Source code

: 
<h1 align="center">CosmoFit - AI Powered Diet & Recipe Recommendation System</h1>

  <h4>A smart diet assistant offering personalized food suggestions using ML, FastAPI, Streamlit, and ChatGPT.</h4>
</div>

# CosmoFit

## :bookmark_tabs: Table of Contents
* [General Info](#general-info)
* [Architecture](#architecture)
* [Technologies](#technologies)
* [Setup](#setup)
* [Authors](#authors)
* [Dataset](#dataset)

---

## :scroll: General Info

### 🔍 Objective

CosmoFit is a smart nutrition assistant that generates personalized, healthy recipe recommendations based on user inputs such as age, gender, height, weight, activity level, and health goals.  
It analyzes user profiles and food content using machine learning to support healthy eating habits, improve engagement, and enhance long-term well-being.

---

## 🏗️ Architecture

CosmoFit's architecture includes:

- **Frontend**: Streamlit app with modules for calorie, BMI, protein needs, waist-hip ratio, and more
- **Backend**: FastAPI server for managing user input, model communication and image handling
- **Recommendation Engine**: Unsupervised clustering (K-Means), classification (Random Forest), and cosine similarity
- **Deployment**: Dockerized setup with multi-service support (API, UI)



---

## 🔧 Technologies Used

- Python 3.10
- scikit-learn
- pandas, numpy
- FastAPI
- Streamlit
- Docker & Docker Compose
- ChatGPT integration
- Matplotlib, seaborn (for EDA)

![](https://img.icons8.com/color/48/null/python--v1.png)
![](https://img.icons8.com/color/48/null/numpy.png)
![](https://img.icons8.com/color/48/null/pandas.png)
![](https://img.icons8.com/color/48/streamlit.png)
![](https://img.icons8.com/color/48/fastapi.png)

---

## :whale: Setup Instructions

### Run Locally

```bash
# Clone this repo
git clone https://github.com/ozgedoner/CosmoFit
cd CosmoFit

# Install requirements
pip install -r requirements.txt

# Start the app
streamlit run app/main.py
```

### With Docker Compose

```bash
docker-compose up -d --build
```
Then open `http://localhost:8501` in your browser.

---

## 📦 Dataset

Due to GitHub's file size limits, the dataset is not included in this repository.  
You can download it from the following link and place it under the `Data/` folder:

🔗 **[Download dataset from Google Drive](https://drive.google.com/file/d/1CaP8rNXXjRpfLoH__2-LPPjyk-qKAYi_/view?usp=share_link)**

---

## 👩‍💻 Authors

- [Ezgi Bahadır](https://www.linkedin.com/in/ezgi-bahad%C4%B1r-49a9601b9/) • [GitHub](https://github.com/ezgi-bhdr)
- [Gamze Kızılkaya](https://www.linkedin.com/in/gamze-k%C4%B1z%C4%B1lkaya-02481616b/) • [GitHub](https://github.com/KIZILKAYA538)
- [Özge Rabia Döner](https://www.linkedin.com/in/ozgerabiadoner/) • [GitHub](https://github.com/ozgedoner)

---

+++++

§ **Task statement**
Wherever a line of the data holds "this", copy that line.

§ **Finished task**
# Clone this repo
Due to GitHub's file size limits, the dataset is not included in this repository.  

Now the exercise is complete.